I finally got around to finishing Frankenstein and can't recommend it. The main interest for me was in comparing the novel to the 1931 film starring Boris Karloff, which is how everyone thinks of the Frankenstein monster. The plot is changed dramatically in the film, making the original monster unrecognizable. In the film, the monster is accidentally given a criminal's brain, but not so in the novel. Rather, the monster is curious and intelligent and learns to speak articulately, imploring Frankenstein to help him:
I am thy creature, and I will even be mild and docile to my natural lord and king, if thou wilt also perform thy part, the which thou owest me. Oh, Frankenstein, be not equitable to every other, and trample upon me alone, to whom thy justice, and even thy clemency and affection, is most due. Remember, that I am thy creature: I ought to be thy Adam; but I am rather a fallen angel, whom thy drivest from joy for no misdeed. Every where I see bliss, from which I alone am irrevocably excluded. I was benevolent and good; misery made me a fiend. Make me happy and I shall again be virtuous.

In the novel, Frankenstein makes the monster for no particular reason and immediately abandons it, taking no responsibility for its existence. The first victim of the monster is killed accidentally, Frankenstein continues to rebuff it, and it then becomes vengeful because of Frankenstein's intransigence. I suppose one might argue that this is a parable about man's abandonment by God, but that seems like a stretch. Alternatively, there may be a conscious or unconscious allusion to Mary's half-sister, Fanny, who was abandoned by her American father, Gilbert Imlay. Fanny committed suicide just as Frankenstein was being written. At the end of the novel, the monster plans his suicide. Fanny's suicide note says:
I have long determined that the best thing I could do was to put an end to the existence of a being whose birth was unfortunate, and whose life has only been a series of pain to those persons who have hurt their health in endeavouring to promote her welfare. Perhaps to hear of my death will give you pain, but you will soon have the blessing of forgetting that such a creature ever existed as.... 
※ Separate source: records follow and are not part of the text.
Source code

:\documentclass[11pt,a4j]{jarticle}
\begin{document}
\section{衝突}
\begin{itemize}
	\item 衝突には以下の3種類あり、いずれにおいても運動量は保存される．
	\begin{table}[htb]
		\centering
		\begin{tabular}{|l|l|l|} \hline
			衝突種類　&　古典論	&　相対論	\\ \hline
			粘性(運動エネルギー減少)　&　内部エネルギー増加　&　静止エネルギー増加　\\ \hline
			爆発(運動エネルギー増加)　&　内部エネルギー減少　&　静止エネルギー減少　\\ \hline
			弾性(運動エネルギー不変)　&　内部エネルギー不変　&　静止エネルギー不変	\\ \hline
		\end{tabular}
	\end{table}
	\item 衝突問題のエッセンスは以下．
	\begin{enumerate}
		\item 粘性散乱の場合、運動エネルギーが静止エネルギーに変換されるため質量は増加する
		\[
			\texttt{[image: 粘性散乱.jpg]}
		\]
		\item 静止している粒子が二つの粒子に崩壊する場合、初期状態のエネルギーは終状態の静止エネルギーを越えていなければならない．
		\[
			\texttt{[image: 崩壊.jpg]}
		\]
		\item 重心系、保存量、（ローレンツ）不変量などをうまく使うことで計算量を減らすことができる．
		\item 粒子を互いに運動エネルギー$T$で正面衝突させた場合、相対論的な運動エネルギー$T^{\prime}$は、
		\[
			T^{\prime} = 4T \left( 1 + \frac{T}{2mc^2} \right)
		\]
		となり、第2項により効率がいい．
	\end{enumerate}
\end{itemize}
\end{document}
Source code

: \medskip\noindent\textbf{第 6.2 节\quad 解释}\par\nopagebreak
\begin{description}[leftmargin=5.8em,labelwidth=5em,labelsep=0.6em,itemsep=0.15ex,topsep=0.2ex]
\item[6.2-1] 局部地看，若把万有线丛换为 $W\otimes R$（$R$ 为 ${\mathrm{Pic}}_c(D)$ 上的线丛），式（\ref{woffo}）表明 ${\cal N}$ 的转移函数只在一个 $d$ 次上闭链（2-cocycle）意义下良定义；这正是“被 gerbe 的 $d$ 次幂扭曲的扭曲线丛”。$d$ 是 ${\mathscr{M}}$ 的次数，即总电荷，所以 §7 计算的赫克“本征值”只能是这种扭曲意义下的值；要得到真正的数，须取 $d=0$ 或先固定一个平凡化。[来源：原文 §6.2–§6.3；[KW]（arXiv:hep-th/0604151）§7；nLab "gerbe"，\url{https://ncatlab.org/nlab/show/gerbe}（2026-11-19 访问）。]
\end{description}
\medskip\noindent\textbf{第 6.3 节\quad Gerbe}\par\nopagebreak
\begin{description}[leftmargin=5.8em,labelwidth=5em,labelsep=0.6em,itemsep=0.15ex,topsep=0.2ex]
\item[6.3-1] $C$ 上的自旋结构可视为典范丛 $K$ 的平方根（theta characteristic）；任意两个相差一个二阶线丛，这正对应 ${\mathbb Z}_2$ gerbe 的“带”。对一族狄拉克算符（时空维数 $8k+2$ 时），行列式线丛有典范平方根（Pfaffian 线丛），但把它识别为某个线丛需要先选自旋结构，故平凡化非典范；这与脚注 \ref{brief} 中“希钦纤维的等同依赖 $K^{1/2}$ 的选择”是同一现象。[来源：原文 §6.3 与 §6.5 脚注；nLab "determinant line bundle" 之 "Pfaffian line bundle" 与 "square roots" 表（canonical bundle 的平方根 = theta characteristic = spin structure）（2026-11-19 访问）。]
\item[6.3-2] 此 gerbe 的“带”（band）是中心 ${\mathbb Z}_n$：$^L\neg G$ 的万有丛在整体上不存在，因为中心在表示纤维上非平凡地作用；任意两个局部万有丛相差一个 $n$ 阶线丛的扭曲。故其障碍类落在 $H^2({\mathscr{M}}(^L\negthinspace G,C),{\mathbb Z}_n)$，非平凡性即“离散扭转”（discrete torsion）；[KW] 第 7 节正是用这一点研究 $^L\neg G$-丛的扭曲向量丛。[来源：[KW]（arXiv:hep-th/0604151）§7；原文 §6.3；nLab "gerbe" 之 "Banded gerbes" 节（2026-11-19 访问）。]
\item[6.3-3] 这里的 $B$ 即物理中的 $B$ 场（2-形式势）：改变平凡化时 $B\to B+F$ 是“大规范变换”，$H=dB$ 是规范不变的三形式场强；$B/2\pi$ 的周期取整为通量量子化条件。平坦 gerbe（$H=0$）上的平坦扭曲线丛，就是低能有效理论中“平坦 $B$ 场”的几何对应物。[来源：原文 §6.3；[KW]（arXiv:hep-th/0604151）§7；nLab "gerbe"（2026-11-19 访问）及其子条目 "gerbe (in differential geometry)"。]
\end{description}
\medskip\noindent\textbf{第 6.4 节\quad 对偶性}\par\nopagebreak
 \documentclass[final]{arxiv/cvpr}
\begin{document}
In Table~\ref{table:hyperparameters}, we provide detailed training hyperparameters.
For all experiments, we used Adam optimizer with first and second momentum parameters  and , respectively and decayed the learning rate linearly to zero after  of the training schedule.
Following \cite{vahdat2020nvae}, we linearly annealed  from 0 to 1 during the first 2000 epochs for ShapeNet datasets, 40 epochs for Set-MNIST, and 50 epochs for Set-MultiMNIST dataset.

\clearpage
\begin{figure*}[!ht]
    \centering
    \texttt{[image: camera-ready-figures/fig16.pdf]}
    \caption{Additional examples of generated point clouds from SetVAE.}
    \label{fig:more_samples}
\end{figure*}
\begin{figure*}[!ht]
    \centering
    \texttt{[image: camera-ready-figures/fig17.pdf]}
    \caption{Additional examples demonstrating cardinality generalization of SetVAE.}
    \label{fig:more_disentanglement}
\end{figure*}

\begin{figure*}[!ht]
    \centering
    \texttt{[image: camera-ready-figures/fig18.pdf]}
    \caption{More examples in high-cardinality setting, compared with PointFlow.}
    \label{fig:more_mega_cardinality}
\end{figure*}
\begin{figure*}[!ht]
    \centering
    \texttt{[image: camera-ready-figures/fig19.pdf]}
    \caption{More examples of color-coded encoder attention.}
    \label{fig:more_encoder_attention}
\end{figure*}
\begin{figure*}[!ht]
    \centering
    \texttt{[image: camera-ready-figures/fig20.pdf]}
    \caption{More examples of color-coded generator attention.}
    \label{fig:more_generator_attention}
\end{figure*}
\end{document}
Mary Shelley was under a lot of pressure to write. Her mother, Mary Wollstonecraft, was an important figure of the Enlightenment, her father, William Godwin, was a well-known journalist and thinker, and her husband, Percy Bysshe Shelley, was one of the best poets ever in the English language. From Mary Shelley's account, this novel was never intended to be great literature, and it should not be treated as such.